N-grams Corpus preprocessing
The input corpus in this week's assignment is a continuous text that needs some preprocessing so that you can start calculating the n-gram probabilities.
Some common preprocessing steps for the language models include:
- lowercasing the text
- remove special characters
- split text to list of sentences
- split sentence into list words
Can you note the similarities and differences among the preprocessing steps shown during the Course 1 of this specialization?
import nltk # NLP toolkit
import re # Library for Regular expression operations
nltk.download('punkt') # Download the Punkt sentence tokenizer
[nltk_data] Downloading package punkt to /home/jovyan/nltk_data...
[nltk_data] Unzipping tokenizers/punkt.zip.
True
Lowercase
Words at the beginning of a sentence and names start with a capital letter. However, when counting words, you want to treat them the same as if they appeared in the middle of a sentence.
You can do that by converting the text to lowercase using [str.lowercase]
(https://docs.python.org/3/library/stdtypes.html?highlight=split#str.lower).
# change the corpus to lowercase
corpus = "Learning% makes 'me' happy.

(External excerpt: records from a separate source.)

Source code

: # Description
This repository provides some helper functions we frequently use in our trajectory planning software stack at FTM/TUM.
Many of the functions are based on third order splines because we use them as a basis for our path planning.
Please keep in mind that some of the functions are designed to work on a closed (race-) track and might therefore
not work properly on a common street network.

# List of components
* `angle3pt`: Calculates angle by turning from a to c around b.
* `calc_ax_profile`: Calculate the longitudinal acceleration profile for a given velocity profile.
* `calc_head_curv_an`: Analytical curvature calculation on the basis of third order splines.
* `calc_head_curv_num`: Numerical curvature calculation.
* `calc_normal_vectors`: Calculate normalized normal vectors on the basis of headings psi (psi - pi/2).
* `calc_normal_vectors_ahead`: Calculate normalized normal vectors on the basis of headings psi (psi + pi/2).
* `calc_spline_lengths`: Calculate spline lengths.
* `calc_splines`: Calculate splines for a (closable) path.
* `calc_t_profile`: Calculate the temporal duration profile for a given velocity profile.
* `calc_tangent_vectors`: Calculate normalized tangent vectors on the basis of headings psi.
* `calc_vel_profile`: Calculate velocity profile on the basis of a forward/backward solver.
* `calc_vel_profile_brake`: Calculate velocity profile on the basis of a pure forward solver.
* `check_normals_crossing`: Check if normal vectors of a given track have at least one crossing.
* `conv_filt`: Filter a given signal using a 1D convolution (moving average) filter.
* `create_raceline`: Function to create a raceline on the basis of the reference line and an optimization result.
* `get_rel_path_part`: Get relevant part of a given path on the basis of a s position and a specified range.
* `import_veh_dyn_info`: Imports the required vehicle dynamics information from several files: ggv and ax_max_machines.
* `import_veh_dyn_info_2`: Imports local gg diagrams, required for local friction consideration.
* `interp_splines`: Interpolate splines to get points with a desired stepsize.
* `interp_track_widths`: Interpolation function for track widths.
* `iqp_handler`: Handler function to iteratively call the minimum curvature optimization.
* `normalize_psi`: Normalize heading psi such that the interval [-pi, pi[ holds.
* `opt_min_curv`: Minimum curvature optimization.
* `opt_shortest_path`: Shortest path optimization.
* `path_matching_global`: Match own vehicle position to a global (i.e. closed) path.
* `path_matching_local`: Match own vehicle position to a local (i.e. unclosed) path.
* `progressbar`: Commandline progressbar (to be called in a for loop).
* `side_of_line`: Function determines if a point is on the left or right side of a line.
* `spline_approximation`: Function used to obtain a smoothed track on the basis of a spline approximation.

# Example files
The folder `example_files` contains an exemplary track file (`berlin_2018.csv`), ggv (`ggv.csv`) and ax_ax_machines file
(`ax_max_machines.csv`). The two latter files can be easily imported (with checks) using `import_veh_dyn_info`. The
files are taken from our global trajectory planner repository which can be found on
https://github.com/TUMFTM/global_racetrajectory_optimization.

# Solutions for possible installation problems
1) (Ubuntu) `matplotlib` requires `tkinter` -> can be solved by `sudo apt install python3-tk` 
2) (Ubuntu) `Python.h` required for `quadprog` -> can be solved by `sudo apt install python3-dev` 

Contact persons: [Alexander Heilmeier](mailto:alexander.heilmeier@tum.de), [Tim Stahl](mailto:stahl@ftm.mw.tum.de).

I am happy be-cause I am learning! :)"
corpus = corpus.lower()
# note that word "learning" will now be the same regardless of its position in the sentence
print(corpus)
learning% makes 'me' happy. i am happy be-cause i am learning! :)
Remove special charactes
Some of the characters may need to be removed from the corpus before we start processing the text to find n-grams.
Often, the special characters such as double quotes '"' or dash '-' are removed, and the interpunction such as full stop '.' or question mark '?' are left in the corpus.